Domains Unique Reload Total
google.com 1625 929 2554
blogspot.com 1365 1902 3267
yahoo.com 688 241 929
technorati.com 461 184 645


Search Engine Unique Reload Total Share
Google 2,001 1,145 3,146 64.49%
Yahoo 853 315 1,168 27.49%
MSN search 112 43 155 3.61%


on October 24, 2005 08:01 PM
# imabug said:

AWStats gives me similar numbers for my web server. so far for this month:
47% Google
38.6% Google (images)
6% Yahoo
3% MSN
1.8% AOL

Googlebot visits accounted for almost 25% of hits from the top 10 visiting bots, with Yahoo Slurp coming in a close 2nd at 22%. MSNBot was 4th at 14%.

on October 25, 2005 09:48 AM
# Marek said:

There's a web analytics company in Poland that tracks virtually every Polish site and shows referral stats for those pages at

Google has a 73%, Yahoo 0.9%, two major Polish portal sites about 10%. What is interesting is that if you look at the market shares as measured by the search audiences (by unique users http://www.ranking.pl/rank.php?stat=months&megapanel=1) the whole search engine stats look totally different: Google 66%, two major Polish portal sites: 31% and 25%

A little off-topic: I can't really understand why did Yahoo so easily gave up the local markets worldwide to Google. It has a good search, supports many languages but for some reason doesn't provide simple localized search-only sites where ordinary Joes could start their surfing from. Now if you want to look for web pages in non-English language, you had to go through the advanced search as if it was so difficult to show the relevant language based on the browser language settings...

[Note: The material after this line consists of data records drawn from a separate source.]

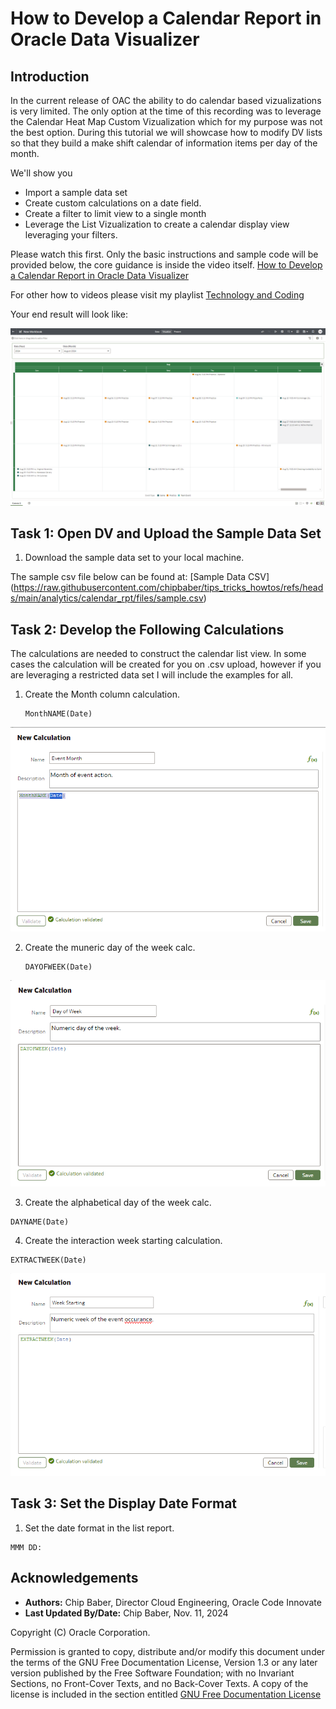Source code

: # How to Develop a Calendar Report in Oracle Data Visualizer

## Introduction

In the current release of OAC the ability to do calendar based vizualizations is very limited. The only option at the time of this recording was to leverage the Calendar Heat Map Custom Vizualization which for my purpose was not the best option. During this tutorial we will showcase how to modify DV lists so that they build a make shift calendar of information items per day of the month. 

We'll show you

* Import a sample data set
* Create custom calculations on a date field.
* Create a filter to limit view to a single month
* Leverage the List Vizualization to create a calendar display view leveraging your filters. 

Please watch this first. Only the basic instructions and sample code will be provided below, the core guidance is inside the video itself. 
[How to Develop a Calendar Report in Oracle Data Visualizer](https://youtu.be/wmckqRVbWV4)

For other how to videos please visit my playlist [Technology and Coding](https://www.youtube.com/playlist?list=PLsnBif_-5JnA8Hzvp8e1bQ3fo6VEvYEB0)

Your end result will look like: 

![](images/2024-11-08-09-59-42.png)


## Task 1: Open DV and Upload the Sample Data Set


1.  Download the sample data set to your local machine. 

The sample csv file below can be found at: [Sample Data CSV] (https://raw.githubusercontent.com/chipbaber/tips_tricks_howtos/refs/heads/main/analytics/calendar_rpt/files/sample.csv)


## Task 2: Develop the Following Calculations

The calculations are needed to construct the calendar list view. In some cases the calculation will be created for you on .csv upload, however if you are leveraging a restricted data set I will include the examples for all. 

1. Create the Month column calculation.
    ```
    MonthNAME(Date)
    
    ```
![](images/2024-11-06-10-38-11.png) 

2. Create the muneric day of the week calc. 

    ```
   DAYOFWEEK(Date)
    ```
![](images/2024-11-06-10-41-46.png)

3. Create the alphabetical day of the week calc. 

  ```
  DAYNAME(Date)
  ```

4. Create the interaction week starting calculation.
  ```
  EXTRACTWEEK(Date)
  ``` 
  ![](images/2024-11-06-10-46-56.png)

## Task 3: Set the Display Date Format

1. Set the date format in the list report. 

  ```
  MMM DD: 
  ```
  

## Acknowledgements
  * **Authors:** Chip Baber, Director Cloud Engineering, Oracle Code Innovate
  * **Last Updated By/Date:** Chip Baber, Nov. 11, 2024

Copyright (C)  Oracle Corporation.

Permission is granted to copy, distribute and/or modify this document
under the terms of the GNU Free Documentation License, Version 1.3
or any later version published by the Free Software Foundation;
with no Invariant Sections, no Front-Cover Texts, and no Back-Cover Texts.
A copy of the license is included in the section entitled [GNU Free Documentation License](files/gnu-free-documentation-license.txt)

on October 25, 2005 04:01 PM
# Will Cox said:

While I wait for the computers to finish counting the several millions of log lines, might I make one small observation?

Google is a verb.

on October 25, 2005 04:03 PM
# Search Engines Web :? said:

<<<< People who use Google are more likely to be searching for content that's on my site.

That theory could be verified by analyzing the KEYWORDS that the individual Search Engines are sending to any site.

Some stats divide up their Categories and seperate the queries by each Search Engine

Also what are your Rankings for competative queries -
including more Valid, Relevant, Themed Keywords in the Title Tags may get the site Noticed on Yahoo and MSN.

on October 27, 2005 10:42 AM
# KH said:

My Japanese blog stats (September);

 # Google 614 (58.70%)
 # Yahoo!JAPAN 242 (23.14%)
 # MSN Search 89 (8.51%)
 # Biglobe 25 (2.39%)
 # goo 13 (1.24%)
 # SF Livedoor 13 (1.24%)
 # InfoSeek Japan 12 (1.15%)
 # OCN Seach 10 (0.96%)
 # Excite Japan 9 (0.86%)
 # Technorati 8 (0.76%)
 # @nifty:@search 6 (0.57%)
 # AOL Search 2 (0.19%)
 # Goo Blog 1 (0.10%)
 # FreshEYE 1 (0.10%)
 # bulkfeeds.net 1 (0.10%)

on October 30, 2005 07:27 PM
# Anatoly Lubarsky said:
on November 1, 2005 12:31 PM
# peter said:

So there is money in them thaaaar hills? Good article by the way.

Just to hop off topic for a second. Please can you test my site and give me some constructive feedback. Much appreciated.